=== Begin Enclosure ===

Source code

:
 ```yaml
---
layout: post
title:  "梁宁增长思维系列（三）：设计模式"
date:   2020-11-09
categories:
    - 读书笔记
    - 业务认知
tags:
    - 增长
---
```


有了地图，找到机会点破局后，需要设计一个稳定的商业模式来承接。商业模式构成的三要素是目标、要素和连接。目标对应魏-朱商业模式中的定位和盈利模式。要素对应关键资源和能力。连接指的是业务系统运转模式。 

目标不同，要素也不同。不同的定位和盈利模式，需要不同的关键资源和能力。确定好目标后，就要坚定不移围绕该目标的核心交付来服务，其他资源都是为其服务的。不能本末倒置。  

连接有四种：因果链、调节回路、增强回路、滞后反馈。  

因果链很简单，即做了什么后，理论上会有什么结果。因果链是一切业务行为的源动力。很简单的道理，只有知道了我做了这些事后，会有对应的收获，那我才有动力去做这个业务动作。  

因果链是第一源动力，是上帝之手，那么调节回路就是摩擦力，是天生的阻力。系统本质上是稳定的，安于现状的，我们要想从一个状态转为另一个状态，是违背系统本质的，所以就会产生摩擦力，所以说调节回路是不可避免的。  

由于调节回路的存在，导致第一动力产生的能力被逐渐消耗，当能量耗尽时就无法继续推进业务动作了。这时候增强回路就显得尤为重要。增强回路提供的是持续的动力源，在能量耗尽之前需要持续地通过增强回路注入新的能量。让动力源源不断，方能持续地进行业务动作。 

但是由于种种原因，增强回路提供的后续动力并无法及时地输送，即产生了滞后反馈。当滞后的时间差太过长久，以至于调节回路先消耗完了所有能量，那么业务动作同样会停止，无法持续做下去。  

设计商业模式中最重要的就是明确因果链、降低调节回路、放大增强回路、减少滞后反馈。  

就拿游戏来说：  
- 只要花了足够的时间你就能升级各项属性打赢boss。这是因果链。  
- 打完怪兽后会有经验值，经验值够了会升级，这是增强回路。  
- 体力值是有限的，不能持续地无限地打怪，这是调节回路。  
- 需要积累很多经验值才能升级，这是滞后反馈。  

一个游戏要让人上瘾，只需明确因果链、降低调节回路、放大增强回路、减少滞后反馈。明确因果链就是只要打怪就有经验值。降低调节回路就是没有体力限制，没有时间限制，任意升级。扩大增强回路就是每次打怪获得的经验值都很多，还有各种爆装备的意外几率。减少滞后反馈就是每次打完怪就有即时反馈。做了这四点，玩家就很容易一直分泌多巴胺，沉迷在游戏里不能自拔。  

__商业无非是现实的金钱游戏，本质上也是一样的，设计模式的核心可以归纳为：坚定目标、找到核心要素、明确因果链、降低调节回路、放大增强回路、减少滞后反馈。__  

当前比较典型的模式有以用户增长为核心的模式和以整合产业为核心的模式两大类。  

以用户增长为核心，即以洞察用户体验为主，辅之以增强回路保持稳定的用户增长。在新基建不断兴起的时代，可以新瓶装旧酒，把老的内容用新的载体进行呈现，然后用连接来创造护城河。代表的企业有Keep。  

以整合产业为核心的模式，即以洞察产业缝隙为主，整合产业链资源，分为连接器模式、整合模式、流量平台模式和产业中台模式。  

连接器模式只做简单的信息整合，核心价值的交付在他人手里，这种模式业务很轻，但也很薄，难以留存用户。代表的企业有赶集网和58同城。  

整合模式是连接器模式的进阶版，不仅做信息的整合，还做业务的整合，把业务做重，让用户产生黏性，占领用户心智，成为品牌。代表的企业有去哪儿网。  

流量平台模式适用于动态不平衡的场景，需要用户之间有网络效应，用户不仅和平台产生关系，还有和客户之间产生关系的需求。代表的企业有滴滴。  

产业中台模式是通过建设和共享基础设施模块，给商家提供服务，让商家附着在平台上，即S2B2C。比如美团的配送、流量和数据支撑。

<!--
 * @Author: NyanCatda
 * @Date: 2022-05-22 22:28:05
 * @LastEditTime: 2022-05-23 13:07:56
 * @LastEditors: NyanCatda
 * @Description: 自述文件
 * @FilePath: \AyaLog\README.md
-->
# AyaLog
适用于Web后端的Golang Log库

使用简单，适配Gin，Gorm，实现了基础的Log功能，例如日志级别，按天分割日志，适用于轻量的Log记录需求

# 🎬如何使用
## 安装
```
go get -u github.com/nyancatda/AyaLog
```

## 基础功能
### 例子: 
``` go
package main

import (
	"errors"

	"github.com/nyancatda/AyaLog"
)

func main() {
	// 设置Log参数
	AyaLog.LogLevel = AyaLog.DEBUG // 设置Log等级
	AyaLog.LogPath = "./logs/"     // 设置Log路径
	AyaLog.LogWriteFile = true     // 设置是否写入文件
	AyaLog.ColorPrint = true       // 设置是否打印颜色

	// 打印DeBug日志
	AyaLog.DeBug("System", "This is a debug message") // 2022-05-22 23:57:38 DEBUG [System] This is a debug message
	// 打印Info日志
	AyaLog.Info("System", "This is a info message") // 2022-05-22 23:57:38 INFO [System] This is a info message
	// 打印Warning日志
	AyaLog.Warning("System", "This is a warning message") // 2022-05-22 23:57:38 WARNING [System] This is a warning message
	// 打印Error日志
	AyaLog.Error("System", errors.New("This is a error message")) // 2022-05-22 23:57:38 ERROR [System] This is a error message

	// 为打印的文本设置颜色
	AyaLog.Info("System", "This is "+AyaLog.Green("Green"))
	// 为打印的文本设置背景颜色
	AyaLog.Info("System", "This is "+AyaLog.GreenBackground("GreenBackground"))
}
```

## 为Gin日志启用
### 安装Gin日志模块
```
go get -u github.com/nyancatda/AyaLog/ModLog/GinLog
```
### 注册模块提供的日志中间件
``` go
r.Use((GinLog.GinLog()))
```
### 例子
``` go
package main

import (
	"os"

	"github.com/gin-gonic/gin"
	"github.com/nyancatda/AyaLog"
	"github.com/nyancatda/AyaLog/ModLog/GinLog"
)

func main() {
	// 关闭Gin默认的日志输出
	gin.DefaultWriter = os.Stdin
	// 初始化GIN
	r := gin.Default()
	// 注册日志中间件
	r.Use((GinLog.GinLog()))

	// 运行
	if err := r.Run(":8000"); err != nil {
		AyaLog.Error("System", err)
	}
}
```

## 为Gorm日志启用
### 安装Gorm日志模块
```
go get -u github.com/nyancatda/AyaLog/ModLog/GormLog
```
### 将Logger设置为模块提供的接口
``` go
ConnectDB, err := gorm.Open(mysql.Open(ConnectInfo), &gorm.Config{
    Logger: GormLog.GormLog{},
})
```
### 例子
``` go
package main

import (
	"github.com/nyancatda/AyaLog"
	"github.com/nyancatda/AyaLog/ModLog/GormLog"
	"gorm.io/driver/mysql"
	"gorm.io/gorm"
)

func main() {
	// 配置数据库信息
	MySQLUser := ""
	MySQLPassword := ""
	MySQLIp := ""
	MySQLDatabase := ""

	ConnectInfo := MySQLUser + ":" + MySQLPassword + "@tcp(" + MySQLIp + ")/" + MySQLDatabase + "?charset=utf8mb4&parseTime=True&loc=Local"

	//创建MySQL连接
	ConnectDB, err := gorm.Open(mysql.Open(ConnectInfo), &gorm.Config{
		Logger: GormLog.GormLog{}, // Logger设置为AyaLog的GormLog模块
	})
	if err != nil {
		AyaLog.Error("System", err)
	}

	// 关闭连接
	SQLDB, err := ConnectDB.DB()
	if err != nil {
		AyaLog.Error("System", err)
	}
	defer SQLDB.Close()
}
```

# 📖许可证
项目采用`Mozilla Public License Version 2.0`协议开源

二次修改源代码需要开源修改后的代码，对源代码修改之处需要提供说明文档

=== End Enclosure ===

EXERCISE DETAILS
State how many lines of the entries include the word "MySQLPassword", giving that number by itself.

EXERCISE OUTPUT
2